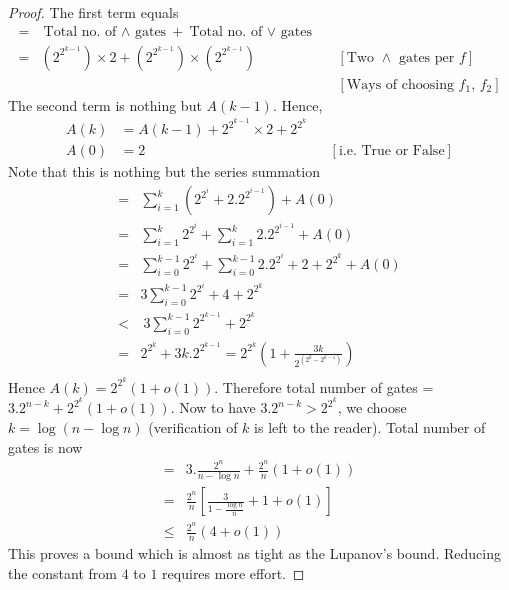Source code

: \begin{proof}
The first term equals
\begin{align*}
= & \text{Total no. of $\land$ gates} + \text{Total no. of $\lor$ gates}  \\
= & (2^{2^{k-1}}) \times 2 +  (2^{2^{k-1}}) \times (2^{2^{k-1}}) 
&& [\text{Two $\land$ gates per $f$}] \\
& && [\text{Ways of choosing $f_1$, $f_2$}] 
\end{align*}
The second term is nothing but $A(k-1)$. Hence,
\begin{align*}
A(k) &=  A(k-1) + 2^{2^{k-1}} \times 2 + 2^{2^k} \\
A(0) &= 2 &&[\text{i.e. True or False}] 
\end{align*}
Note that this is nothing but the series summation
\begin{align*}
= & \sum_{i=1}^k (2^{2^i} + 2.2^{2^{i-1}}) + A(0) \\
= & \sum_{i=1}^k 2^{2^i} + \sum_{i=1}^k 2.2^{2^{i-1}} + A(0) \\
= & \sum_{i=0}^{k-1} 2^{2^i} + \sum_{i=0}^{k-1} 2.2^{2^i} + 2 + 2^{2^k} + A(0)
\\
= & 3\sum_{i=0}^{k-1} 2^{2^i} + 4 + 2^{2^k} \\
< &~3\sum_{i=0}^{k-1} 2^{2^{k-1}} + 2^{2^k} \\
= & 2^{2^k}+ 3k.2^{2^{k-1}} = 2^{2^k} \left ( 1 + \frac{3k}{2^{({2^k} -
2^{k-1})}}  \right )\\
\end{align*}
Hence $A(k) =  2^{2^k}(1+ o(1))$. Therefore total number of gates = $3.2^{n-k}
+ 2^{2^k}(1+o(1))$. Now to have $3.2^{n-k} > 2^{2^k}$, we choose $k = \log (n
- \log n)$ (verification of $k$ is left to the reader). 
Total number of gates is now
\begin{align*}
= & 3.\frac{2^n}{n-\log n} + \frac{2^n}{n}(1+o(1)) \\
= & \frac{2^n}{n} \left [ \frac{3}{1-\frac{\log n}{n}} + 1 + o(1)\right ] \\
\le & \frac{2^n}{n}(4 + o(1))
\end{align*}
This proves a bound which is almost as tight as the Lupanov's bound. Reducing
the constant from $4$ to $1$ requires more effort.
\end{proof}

#####

▶ _Assignment_:
Here the job is to print all the data exactly, skipping any image.

▶ _Reply to the task_:
Source code

: \begin{proof}
The first term equals
\begin{align*}
= & \text{Total no. of $\land$ gates} + \text{Total no. of $\lor$ gates}  \\
= & (2^{2^{k-1}}) \times 2 +  (2^{2^{k-1}}) \times (2^{2^{k-1}}) 
&& [\text{Two $\land$ gates per $f$}] \\
& && [\text{Ways of choosing $f_1$, $f_2$}] 
\end{align*}
The second term is nothing but $A(k-1)$. Hence,
\begin{align*}
A(k) &=  A(k-1) + 2^{2^{k-1}} \times 2 + 2^{2^k} \\
A(0) &= 2 &&[\text{i.e. True or False}] 
\end{align*}
Note that this is nothing but the series summation
\begin{align*}
= & \sum_{i=1}^k (2^{2^i} + 2.2^{2^{i-1}}) + A(0) \\
= & \sum_{i=1}^k 2^{2^i} + \sum_{i=1}^k 2.2^{2^{i-1}} + A(0) \\
= & \sum_{i=0}^{k-1} 2^{2^i} + \sum_{i=0}^{k-1} 2.2^{2^i} + 2 + 2^{2^k} + A(0)
\\
= & 3\sum_{i=0}^{k-1} 2^{2^i} + 4 + 2^{2^k} \\
< &~3\sum_{i=0}^{k-1} 2^{2^{k-1}} + 2^{2^k} \\
= & 2^{2^k}+ 3k.2^{2^{k-1}} = 2^{2^k} \left ( 1 + \frac{3k}{2^{({2^k} -
2^{k-1})}}  \right )\\
\end{align*}
Hence $A(k) =  2^{2^k}(1+ o(1))$. Therefore total number of gates = $3.2^{n-k}
+ 2^{2^k}(1+o(1))$. Now to have $3.2^{n-k} > 2^{2^k}$, we choose $k = \log (n
- \log n)$ (verification of $k$ is left to the reader). 
Total number of gates is now
\begin{align*}
= & 3.\frac{2^n}{n-\log n} + \frac{2^n}{n}(1+o(1)) \\
= & \frac{2^n}{n} \left [ \frac{3}{1-\frac{\log n}{n}} + 1 + o(1)\right ] \\
\le & \frac{2^n}{n}(4 + o(1))
\end{align*}
This proves a bound which is almost as tight as the Lupanov's bound. Reducing
the constant from $4$ to $1$ requires more effort.
\end{proof}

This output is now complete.